Y donde está el problema si cubre mis necesidades?. Como sabes si mi nivel de Joomla no es suficiente?. Tu has estudiado Ing. Industrial o Informatica para reparar la batidora o cambiar la Fuente de alimentacion del PC?. Has echo un master en Excel para hacer una tabla de consumo del gasoil del coche?. Si quisiera construir una central nuclear o diseñar un nuevo S.O., lo haria. Para lo que pretendo hoy por hoy, me vale. 
De todas formas te agradezco el comentario, pero seria mas constructivo si me dijeras que te parece mal de la web, para con tu ayuda y la de los demas, poder mejorarla.

Saludos


----------



## automono (15 Abr 2012)

durdi, te doy el mismo consejo que ya he dado por aqui a otros, quita de tu firma tu tienda online de foros que no esten relacionados con tu producto.

en los foro s a veces mantenemos conversaciones que se suben un poco de tono o hay opiniones pensares personales que no interesa que se relacionen con nuestro negocio.
por o otro lado, una tienda en prestashop te va a quedar mejor y si amplias el negocio no se te va a quedar pequeña.


----------



## Dr Polux (15 Abr 2012)

kudeiro dijo:


> pues empezamos bien, como hice un modulo de Joomla me hago la tienda con Joomla, el siguiente será como hice un modulo de Excel me hago la tienda con Excel



Tampoco veo mal que se haga una tienda virtual con joomla, es mas dispone de plugins para ello e incluso dispone de buen soporte SEO, no es santo de mi devocion trabajar con joomla, pero no por eso porque no te guste ataques de esa manera. 

Cada uno se construye las cosas como puede o sabe. 

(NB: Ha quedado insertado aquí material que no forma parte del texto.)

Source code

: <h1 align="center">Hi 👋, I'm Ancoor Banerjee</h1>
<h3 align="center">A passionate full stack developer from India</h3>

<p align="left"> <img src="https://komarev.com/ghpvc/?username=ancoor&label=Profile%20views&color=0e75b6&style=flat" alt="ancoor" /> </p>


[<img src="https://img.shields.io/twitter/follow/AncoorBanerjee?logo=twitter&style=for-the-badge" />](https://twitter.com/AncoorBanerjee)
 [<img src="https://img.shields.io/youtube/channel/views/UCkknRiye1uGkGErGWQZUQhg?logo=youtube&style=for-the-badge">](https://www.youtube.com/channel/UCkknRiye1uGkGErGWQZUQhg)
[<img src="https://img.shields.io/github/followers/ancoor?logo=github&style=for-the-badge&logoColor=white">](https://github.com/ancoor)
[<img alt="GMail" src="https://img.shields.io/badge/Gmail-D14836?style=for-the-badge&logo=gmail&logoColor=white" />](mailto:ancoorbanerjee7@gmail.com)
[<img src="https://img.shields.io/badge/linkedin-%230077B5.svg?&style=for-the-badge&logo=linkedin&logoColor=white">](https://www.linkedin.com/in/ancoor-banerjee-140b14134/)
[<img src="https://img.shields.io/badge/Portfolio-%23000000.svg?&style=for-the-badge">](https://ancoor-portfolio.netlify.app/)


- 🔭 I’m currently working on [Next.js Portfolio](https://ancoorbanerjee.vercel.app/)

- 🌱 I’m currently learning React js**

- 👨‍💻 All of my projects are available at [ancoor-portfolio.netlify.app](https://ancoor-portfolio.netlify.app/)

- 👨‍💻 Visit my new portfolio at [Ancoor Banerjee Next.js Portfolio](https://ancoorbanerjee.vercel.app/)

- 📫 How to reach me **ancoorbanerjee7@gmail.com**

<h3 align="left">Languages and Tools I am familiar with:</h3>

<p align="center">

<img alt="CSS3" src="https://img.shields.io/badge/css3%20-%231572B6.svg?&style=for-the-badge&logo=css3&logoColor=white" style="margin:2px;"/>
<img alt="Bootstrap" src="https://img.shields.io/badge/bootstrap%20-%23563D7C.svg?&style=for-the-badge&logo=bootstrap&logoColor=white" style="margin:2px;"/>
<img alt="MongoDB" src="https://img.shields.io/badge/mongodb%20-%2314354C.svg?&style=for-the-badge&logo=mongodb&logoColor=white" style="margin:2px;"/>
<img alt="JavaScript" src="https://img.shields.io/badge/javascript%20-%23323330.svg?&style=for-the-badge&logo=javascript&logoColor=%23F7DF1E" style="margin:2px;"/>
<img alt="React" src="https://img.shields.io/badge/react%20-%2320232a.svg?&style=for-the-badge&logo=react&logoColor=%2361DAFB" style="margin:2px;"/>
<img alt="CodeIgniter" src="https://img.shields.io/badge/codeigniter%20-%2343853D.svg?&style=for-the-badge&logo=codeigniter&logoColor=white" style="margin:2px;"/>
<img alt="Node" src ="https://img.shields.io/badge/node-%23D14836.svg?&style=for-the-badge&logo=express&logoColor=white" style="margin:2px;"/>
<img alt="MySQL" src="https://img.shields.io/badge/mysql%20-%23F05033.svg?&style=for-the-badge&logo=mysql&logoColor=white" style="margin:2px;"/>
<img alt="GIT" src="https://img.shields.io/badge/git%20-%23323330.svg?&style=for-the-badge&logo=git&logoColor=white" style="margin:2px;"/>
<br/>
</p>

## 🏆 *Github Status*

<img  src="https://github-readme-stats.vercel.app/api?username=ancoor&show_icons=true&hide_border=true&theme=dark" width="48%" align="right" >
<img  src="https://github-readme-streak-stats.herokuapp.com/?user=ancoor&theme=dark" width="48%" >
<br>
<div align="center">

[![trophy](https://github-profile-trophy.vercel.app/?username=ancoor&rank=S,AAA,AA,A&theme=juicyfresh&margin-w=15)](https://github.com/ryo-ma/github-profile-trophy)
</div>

Esta claro que cada plataforma tiene sus pros y sus contras y tb a la hora de montar una tienda debes de planificar su posible crecimiento y muchas cosas mas.


----------



## durdi (15 Abr 2012)

Gracias miniempresario.

De hecho, ahora mismo estoy viendo las diferencias entre añadir a la web un modulo de virtuemart, para conseguir que sea una web con carrito de la compra, TPV, control de envios y stock, ..... o hacerla con prestashop. 
Con esta ultima tengo que empezar 100% de 0 y con la otra....ya tengo algo del trabajo hecho (diseño). Voy leyendo cosas buenas de una opcion y tambien de la otra, pero aun no me he decidido. Cual es tu opinion?.

Saludos y gracias


----------



## chaber (15 Abr 2012)

Yo probé con Virtuemart bajo Joomla y me pareció un coñazo, está bastante mal hecho, podrás tener lo básico pero cuando necesites algo más te quedarás corto, además esque es muy incómodo para trabajar. Te recomiendo de Prestashop para empezar de 0, de hecho prefiero Magento, pero es algo complicado si nunca lo has usado, ahora entre Virtuemart y Prestashop, sin duda Prestashop.


----------



## churrusco (15 Abr 2012)

Gracias por los consejos. Es más o menos lo que me imaginaba. Mi suegro siempre se dedicó al tema de los muebles (ahora ha cambiado de gremio) y desde siempre ha sido un sector de la leche en cuanto a devoluciones. Eso ya hablando de tiendas físicas. Por eso te preguntaba en online porque me lo imagino multiplicado por 10, o igual no porque habrá gente que por no pasar por el trago de devolver un mueble se comerá cualquier pequeño defecto de fabricación que en caso de haberlo comprado en una tienda física te irían al día siguiente con un "es que tiene una parte más clarita en esta esquina".

Saludos.



miniempresario dijo:


> pues lo llevo mal en el sentido que pido más profesionalidad de la que recibo, pero por ahora, doy muy buen servicio al cliente (aunque en algunas operaciones me ha tocado poner dinero).
> 
> Por un lado, aunque gastes dinero, y el objeto pese más, yo los protejo con un tablero de madera por el exterior para evitar golpes y roces con otros productos.
> 
> ...


----------



## Dr Polux (24 Abr 2012)

Dejo un codigo promocional adwords para el que le interese: 8F5T-5CPZ-FJHY-752F-CWVA


----------



## Neu___ (24 Abr 2012)

Hola, me uno a la convesación

Aquí hablais de prestashop, magento e incluso del obsoleto OsCommerce. Pues bien, hay por ahí una joya llamada NopCommerce que te permite montarte tu web en un periquete, con un desarrollo muy activo por detrás y que funciona realmente bien

Yo la recomiendo encarecidamente, sobre todo si quieres empezar de cero. Esta gente te la monta automaticamente: arvixe, los cuales son patrocinadores del nopcommerce.


----------



## Dr Polux (25 Abr 2012)

Neu___ dijo:


> Hola, me uno a la convesación
> 
> Aquí hablais de prestashop, magento e incluso del obsoleto OsCommerce. Pues bien, hay por ahí una joya llamada NopCommerce que te permite montarte tu web en un periquete, con un desarrollo muy activo por detrás y que funciona realmente bien
> 
> Yo la recomiendo encarecidamente, sobre todo si quieres empezar de cero. Esta gente te la monta automaticamente: arvixe, los cuales son patrocinadores del nopcommerce.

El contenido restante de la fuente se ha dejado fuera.